> _Aim of the exercise_
What lines in the entries hold the string "editor"? List them.

> _Given records_

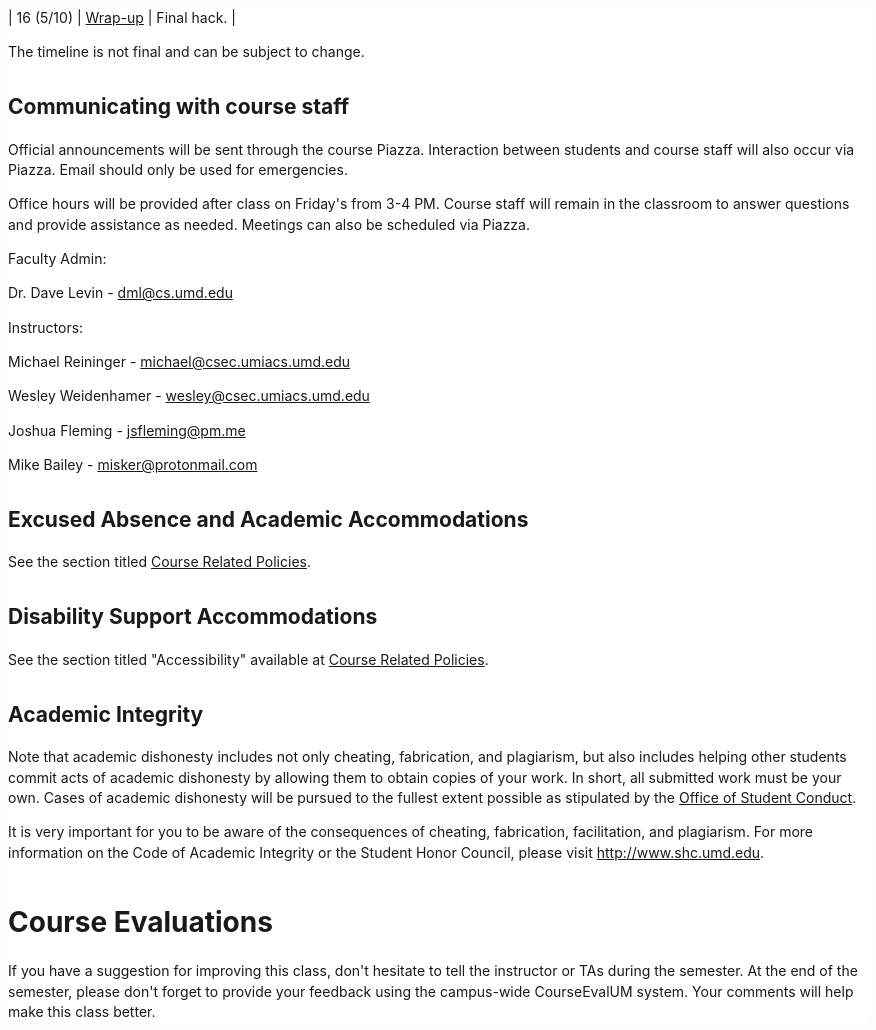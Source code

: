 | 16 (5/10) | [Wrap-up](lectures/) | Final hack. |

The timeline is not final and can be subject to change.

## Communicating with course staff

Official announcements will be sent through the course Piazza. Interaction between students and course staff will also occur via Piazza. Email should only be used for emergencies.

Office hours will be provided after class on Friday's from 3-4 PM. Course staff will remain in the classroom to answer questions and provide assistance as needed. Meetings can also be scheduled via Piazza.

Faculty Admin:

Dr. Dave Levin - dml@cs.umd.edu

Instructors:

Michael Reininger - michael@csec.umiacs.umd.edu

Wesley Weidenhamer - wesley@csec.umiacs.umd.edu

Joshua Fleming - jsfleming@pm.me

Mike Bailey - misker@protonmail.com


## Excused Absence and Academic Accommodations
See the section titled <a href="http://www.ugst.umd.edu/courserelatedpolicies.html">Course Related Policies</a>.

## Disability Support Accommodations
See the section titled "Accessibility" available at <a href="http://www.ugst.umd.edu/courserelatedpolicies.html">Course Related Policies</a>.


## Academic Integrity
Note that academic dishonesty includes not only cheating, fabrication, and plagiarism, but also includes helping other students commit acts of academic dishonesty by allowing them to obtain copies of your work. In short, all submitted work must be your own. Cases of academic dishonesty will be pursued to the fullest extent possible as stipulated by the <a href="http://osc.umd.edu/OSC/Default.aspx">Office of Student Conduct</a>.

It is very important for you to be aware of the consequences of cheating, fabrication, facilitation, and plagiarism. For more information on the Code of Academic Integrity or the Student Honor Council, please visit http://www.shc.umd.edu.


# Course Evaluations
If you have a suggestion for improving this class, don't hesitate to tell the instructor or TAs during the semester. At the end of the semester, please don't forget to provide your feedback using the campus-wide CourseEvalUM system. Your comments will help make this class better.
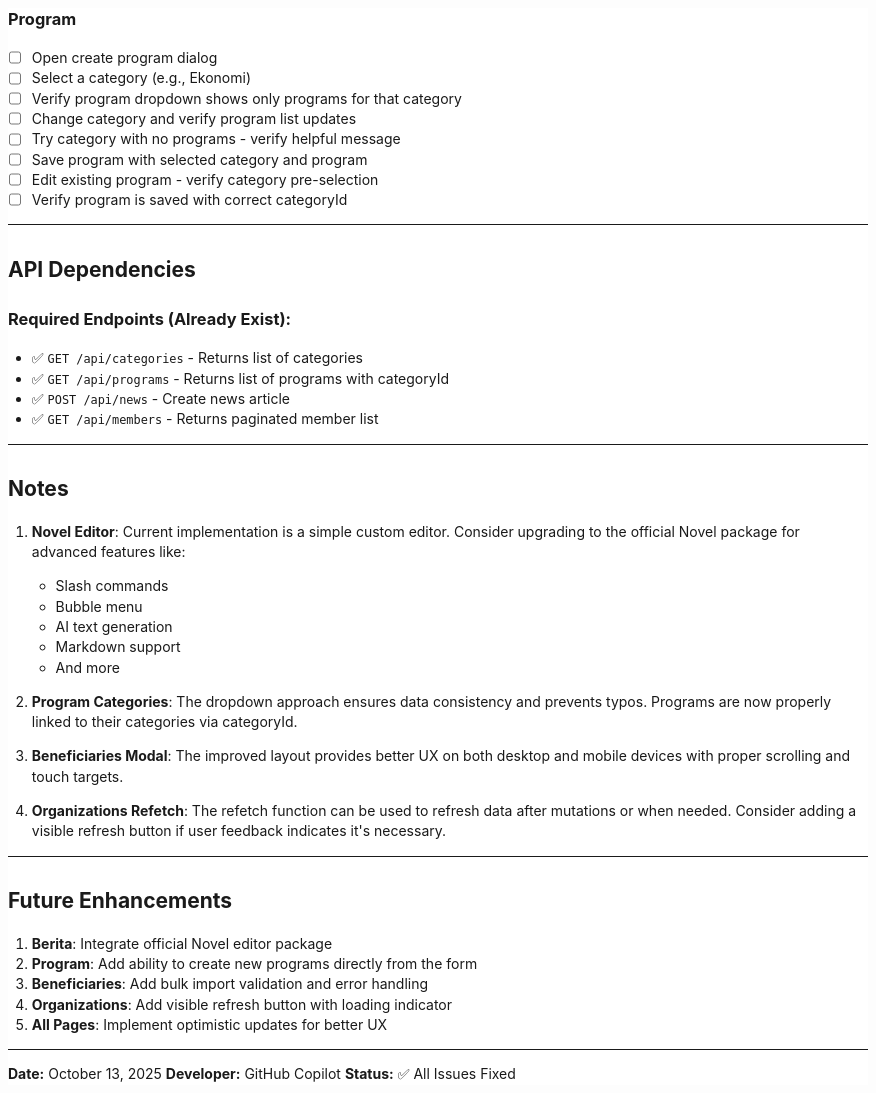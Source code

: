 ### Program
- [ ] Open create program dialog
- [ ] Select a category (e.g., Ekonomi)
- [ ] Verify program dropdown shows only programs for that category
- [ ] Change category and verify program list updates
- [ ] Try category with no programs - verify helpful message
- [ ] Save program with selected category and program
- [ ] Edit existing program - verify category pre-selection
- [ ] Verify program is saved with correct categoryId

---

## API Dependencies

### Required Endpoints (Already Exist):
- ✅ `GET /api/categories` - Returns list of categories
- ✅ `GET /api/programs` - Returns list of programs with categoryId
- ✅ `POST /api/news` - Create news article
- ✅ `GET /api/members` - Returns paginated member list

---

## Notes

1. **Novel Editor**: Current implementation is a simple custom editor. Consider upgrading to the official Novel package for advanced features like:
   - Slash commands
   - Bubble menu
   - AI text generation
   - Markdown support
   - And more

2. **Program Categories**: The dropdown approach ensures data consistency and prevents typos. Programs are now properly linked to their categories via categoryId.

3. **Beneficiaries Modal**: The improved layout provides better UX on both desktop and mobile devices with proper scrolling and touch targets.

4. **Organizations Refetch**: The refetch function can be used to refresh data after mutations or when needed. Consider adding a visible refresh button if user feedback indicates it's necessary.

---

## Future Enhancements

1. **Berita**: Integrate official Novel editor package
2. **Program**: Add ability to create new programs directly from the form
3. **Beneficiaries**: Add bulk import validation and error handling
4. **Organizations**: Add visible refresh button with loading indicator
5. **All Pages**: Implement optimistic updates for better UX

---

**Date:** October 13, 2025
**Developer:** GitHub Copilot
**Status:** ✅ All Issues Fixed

> _Output for this exercise_
1. **Novel Editor**: Current implementation is a simple custom editor. Consider upgrading to the official Novel package for advanced features like:
1. **Berita**: Integrate official Novel editor package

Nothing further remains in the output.